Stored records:
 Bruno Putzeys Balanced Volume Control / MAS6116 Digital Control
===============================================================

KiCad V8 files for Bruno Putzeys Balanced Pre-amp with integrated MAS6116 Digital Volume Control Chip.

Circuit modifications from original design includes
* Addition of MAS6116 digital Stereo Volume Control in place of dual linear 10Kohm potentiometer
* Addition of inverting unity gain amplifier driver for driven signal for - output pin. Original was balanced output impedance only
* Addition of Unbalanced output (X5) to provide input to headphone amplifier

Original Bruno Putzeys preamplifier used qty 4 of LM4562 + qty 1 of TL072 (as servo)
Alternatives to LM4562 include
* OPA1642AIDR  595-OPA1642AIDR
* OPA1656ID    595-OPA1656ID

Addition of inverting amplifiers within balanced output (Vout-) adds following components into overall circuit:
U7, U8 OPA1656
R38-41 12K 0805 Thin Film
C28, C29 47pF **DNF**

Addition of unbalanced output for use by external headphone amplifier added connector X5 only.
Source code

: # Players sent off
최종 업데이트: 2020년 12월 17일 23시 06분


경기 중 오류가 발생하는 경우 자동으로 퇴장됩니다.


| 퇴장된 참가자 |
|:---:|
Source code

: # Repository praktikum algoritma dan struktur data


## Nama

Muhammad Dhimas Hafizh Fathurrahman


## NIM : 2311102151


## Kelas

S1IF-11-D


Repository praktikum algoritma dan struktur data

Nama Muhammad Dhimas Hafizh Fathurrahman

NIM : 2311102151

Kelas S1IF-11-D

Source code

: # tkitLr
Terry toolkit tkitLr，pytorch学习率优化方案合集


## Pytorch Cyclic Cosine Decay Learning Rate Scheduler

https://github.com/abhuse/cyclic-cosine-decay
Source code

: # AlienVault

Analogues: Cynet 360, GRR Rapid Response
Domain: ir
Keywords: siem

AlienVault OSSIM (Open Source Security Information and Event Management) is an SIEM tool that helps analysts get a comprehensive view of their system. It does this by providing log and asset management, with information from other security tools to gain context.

• Your objective:
All lines from the start of the entries through the line where "to headphone amplifier" sits should be duplicated exactly, with nothing else in the output.

• Your response:
 Bruno Putzeys Balanced Volume Control / MAS6116 Digital Control
===============================================================

KiCad V8 files for Bruno Putzeys Balanced Pre-amp with integrated MAS6116 Digital Volume Control Chip.

Circuit modifications from original design includes
* Addition of MAS6116 digital Stereo Volume Control in place of dual linear 10Kohm potentiometer
* Addition of inverting unity gain amplifier driver for driven signal for - output pin. Original was balanced output impedance only
* Addition of Unbalanced output (X5) to provide input to headphone amplifier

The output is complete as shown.